The differences between two paint colors may seem negligible, but they will have a huge impact on what the color looks like in your space.
Alabaster by Sherwin Williams is often mistaken for a true neutral paint color. But it actually has subtle greige undertones, which gives the color a soft creaminess.
Paint color undertones and why you should care
It should not take long for all of the paint swatches that you have carefully picked out at your local hardware store or paint store, to start blending together once you have all of them together.
But, although some shades from different brands (and sometimes even within the same brand) can appear similar at first glance, they may actually have a few crucial differences.
These differences often come down to the undertones of a paint color. The undertones of a color may not always be immediately apparent, but they can affect the way the color interacts with the other elements in your design.
A comprehensive guide to Sherwin Williams Alabaster undertones
When it comes to light neutral paint colors like the fan-favorite off-white color, Alabaster from Sherwin Williams (SW 7008), it can be especially difficult to determine not only what the shade’s specific undertones are, but also how they will affect your overall design.
However, if you want to know when and where Alabaster looks best, you need to know what the color’s undertones are.
One of the reasons why Alabaster is so incredibly versatile is because it is such a light color, with an LRV of 82. But what really gives Alabaster its charm is the color’s balanced greige undertones.
The beige tones give Alabaster its lovely, warm glow, but the grey tones keep the color from looking overly yellow and help Alabaster to maintain that earthy look and feel even in extremely warm lighting conditions.
This combination of warm and cool tones often gives you the best of both worlds since Alabaster usually brings a lot of brightness to a space, without making the space feel stark and uninviting, because of those warm and creamy tones.
How Alabaster compares to other popular light neutrals
Knowing which undertones make up a paint color like Alabaster can go a long way to help you understand how this paint color will interact with a space.
But seeing Alabaster right next to other, similar light neutral colors is the best way to understand the impact that these tones will have on the overall design.
For instance, Alabaster may look fairly neutral on its own.
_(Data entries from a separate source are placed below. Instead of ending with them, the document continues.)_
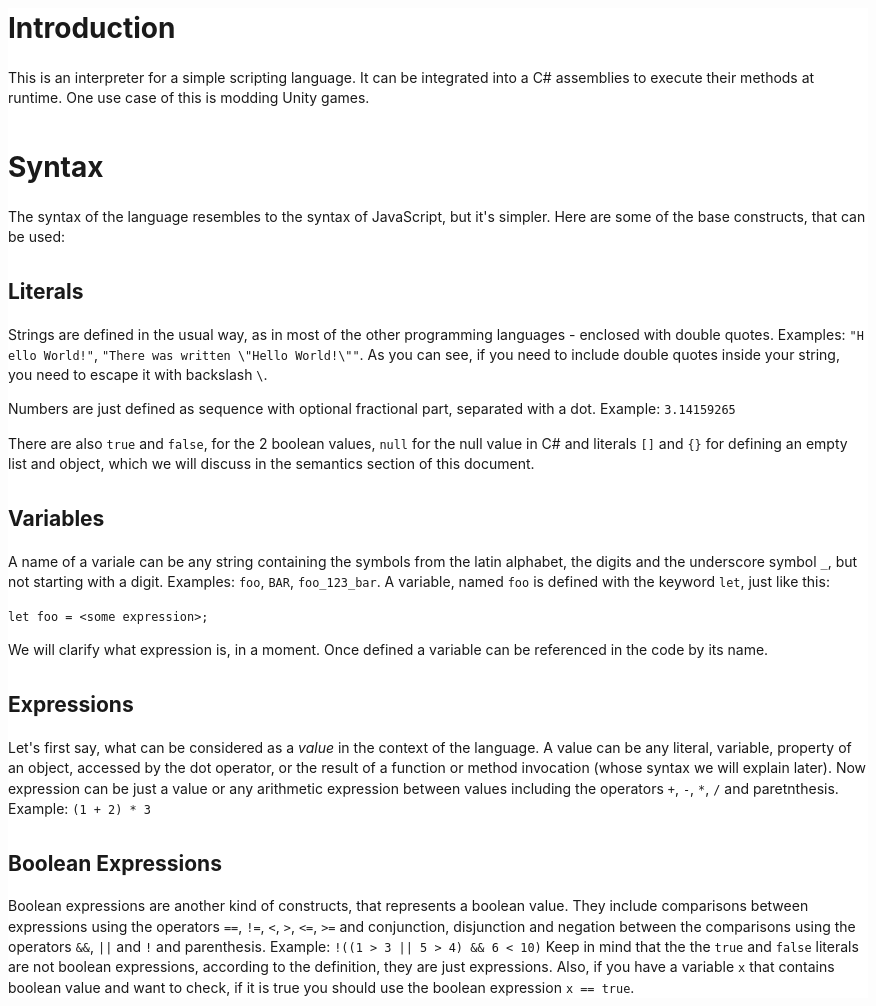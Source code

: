 # Introduction
This is an interpreter for a simple scripting language. It can be integrated into a C# assemblies to execute their methods at runtime. One use case of this
is modding Unity games.

# Syntax
The syntax of the language resembles to the syntax of JavaScript, but it's simpler. Here are some of the base constructs, that can be used:
## Literals
Strings are defined in the usual way, as in most of the other programming languages - enclosed with double quotes. Examples: `"Hello World!"`,
`"There was written \"Hello World!\""`. As you can see, if you need to include double quotes inside your string, you need to escape it with backslash `\`.

Numbers are just defined as sequence with optional fractional part, separated with a dot. Example: `3.14159265`

There are also `true` and `false`, for the 2 boolean values, `null` for the null value in C# and literals `[]` and `{}` for defining an empty list and object, which we will
discuss in the semantics section of this document.

## Variables
A name of a variale can be any string containing the symbols from the latin alphabet, the digits and the underscore symbol `_`, but not starting with a digit.
Examples: `foo`, `BAR`, `foo_123_bar`. A variable, named `foo` is defined with the keyword `let`, just like this: 

`let foo = <some expression>;`

We will clarify what expression is, in a moment. Once defined a variable can be referenced in the code by its name.

## Expressions
Let's first say, what can be considered as a *value* in the context of the language. A value can be any literal, variable, property of an object, accessed by the dot
operator, or the result of a function or method invocation (whose syntax we will explain later). Now expression can be just a value or any arithmetic expression between
values including the operators `+`, `-`, `*`, `/` and paretnthesis. Example: `(1 + 2) * 3`

## Boolean Expressions
Boolean expressions are another kind of constructs, that represents a boolean value. They include comparisons between expressions using the operators `==`, `!=`, `<`, `>`,
`<=`, `>=` and conjunction, disjunction and negation between the comparisons using the operators `&&`, `||` and `!` and parenthesis. Example: `!((1 > 3 || 5 > 4) && 6 < 10)`
Keep in mind that the the `true` and `false` literals are not boolean expressions, according to the definition, they are just expressions. Also, if you have a variable `x` 
that contains boolean value and want to check, if it is true you should use the boolean expression `x == true`.
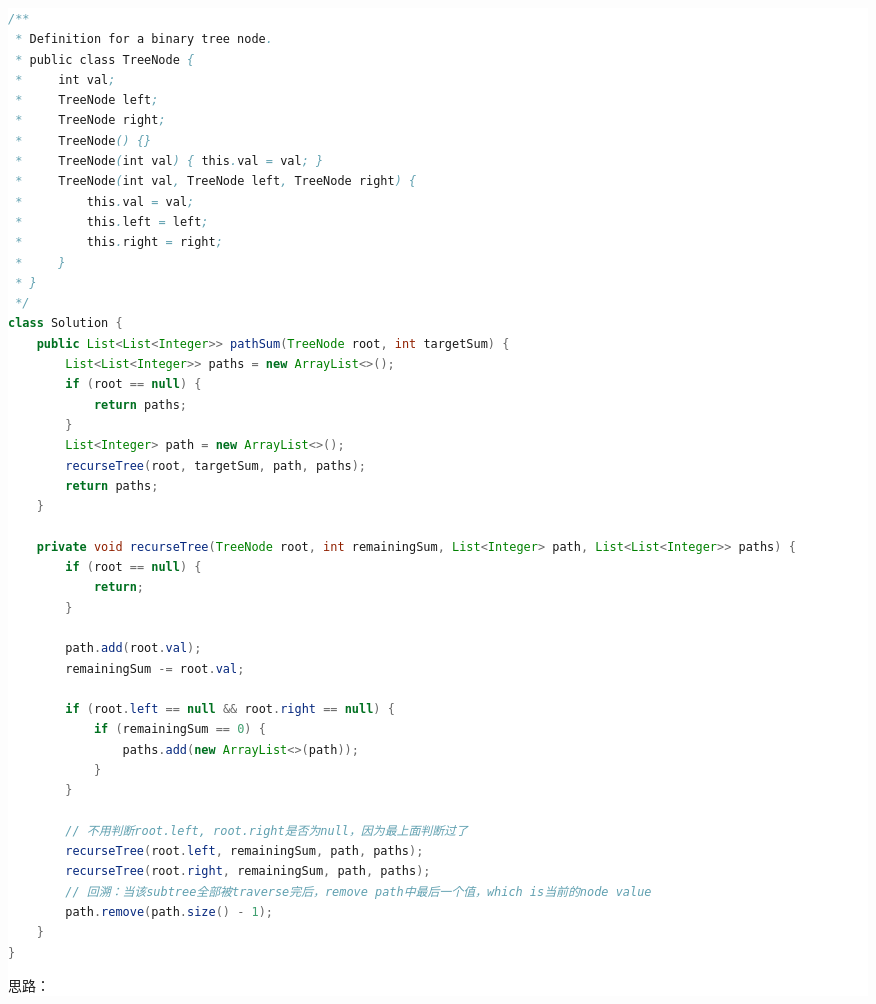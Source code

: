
 ``````java
/**
 * Definition for a binary tree node.
 * public class TreeNode {
 *     int val;
 *     TreeNode left;
 *     TreeNode right;
 *     TreeNode() {}
 *     TreeNode(int val) { this.val = val; }
 *     TreeNode(int val, TreeNode left, TreeNode right) {
 *         this.val = val;
 *         this.left = left;
 *         this.right = right;
 *     }
 * }
 */
class Solution {
    public List<List<Integer>> pathSum(TreeNode root, int targetSum) {
        List<List<Integer>> paths = new ArrayList<>();
        if (root == null) {
            return paths;
        }
        List<Integer> path = new ArrayList<>();
        recurseTree(root, targetSum, path, paths);
        return paths;
    }

    private void recurseTree(TreeNode root, int remainingSum, List<Integer> path, List<List<Integer>> paths) {
        if (root == null) {
            return;
        }

        path.add(root.val);
        remainingSum -= root.val;

        if (root.left == null && root.right == null) {
            if (remainingSum == 0) {
                paths.add(new ArrayList<>(path));
            }
        }
        
      	// 不用判断root.left, root.right是否为null，因为最上面判断过了
        recurseTree(root.left, remainingSum, path, paths);
        recurseTree(root.right, remainingSum, path, paths);
        // 回溯：当该subtree全部被traverse完后，remove path中最后一个值，which is当前的node value
        path.remove(path.size() - 1);
    }
}
``````

思路：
However, when you place this color next to slightly brighter white paint colors like Benjamin Moore’s White Dove and Pure White by Sherwin Williams, those creamy tones become really apparent:
|Alabaster – Sherwin Williams||White Dove – Benjamin Moore||Pure White – Sherwin Williams|
But then again, placing Alabaster next to even creamier colors like Sherwin Williams’s Greek Villa, or Benjamin Moore’s Alabaster shows you how well-balanced those creamy tones truly are:
|Alabaster – Sherwin Williams||Greek Villa – Sherwin Williams||Alabaster – Benjamin Moore|
What happens to Alabaster’s undertones in warm light?
Warm light (like what you will see in south-facing rooms and west-facing rooms later on in the day) will intensify Alabaster’s subtle warmth. It also makes the color seem much creamier than it may have appeared in the store or online.
Though many people are averse to these yellow tones, they can help to give your space a lovely soft glow. Moreover, they are part of the reason why Alabaster is often used in comfy, cozy spaces like bedrooms and kitchens.
Can you use Alabaster in spaces with cool light?
Warm lighting will really help Alabaster to show its subtle undertones, but this does not mean that you cannot use the color in a space with cool-toned light.
In fact, Alabaster has become quite a popular all-over color to use throughout an entire house.
This is because even though the color appears a little more muted in cool-toned light, its creamy tones still keep the room from feeling too drab and dull, even if you will not get the same glow.
You can even try to enhance Alabaster’s warmth by adding soft warm-toned lighting into the space.
Things to keep in mind about Alabaster’s creamy tone
Alabaster’s warmer greige undertones can be ideal when you want to keep a space from appearing too stark.
But it is important to remember that this color is not light or neutral enough to ever look like a clean, crisp white like other pure whites like High Reflective White would. These shades are placed side by side below:
|Alabaster – Sherwin Williams||High Reflective White – Sherwin Williams|
Where Alabaster will shine
Alabaster has long been regarded as one of the most versatile shades in the entire Sherwin Williams range. This is because it pairs well with both warmer and cooler tones.
Alabaster even works excellently on the exterior of homes, since the greige tones prevent the color from looking completely washed out in natural light.
If you are apprehensive about what Alabaster will look like in your space, your best bet is to create your own large paint swatches using a small amount of the paint and a few large poster boards.
You can place these all around your space so that you can see how this color interacts with the surroundings.
When is Alabaster not the right choice?
If you wholeheartedly dislike yellow, or any kind of warm and creamy tones, Alabaster may not be the right choice for your space.
Although this color will pair well with other cool tones like grey, blue, green and even black shades, the subtle warmth of its greige undertones will always be present.
You should also be careful if your space already includes some stark white elements, as this will make Alabaster look even creamier by comparison.